**TO DO**
What is needed here is an exact copy of all the data.

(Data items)
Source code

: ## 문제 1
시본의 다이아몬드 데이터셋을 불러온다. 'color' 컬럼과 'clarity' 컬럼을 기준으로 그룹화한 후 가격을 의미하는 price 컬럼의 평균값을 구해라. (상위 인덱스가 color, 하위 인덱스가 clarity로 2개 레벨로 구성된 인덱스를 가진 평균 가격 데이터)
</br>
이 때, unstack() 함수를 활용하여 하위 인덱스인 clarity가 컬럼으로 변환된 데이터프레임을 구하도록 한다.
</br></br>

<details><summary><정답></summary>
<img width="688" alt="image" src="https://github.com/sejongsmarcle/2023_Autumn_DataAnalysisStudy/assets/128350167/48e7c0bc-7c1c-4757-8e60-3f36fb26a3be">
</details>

**SOLUTION**
Source code

: ## 문제 1
시본의 다이아몬드 데이터셋을 불러온다. 'color' 컬럼과 'clarity' 컬럼을 기준으로 그룹화한 후 가격을 의미하는 price 컬럼의 평균값을 구해라. (상위 인덱스가 color, 하위 인덱스가 clarity로 2개 레벨로 구성된 인덱스를 가진 평균 가격 데이터)
</br>
이 때, unstack() 함수를 활용하여 하위 인덱스인 clarity가 컬럼으로 변환된 데이터프레임을 구하도록 한다.
</br></br>

<details><summary><정답></summary>
<img width="688" alt="image" src="https://github.com/sejongsmarcle/2023_Autumn_DataAnalysisStudy/assets/128350167/48e7c0bc-7c1c-4757-8e60-3f36fb26a3be">
</details>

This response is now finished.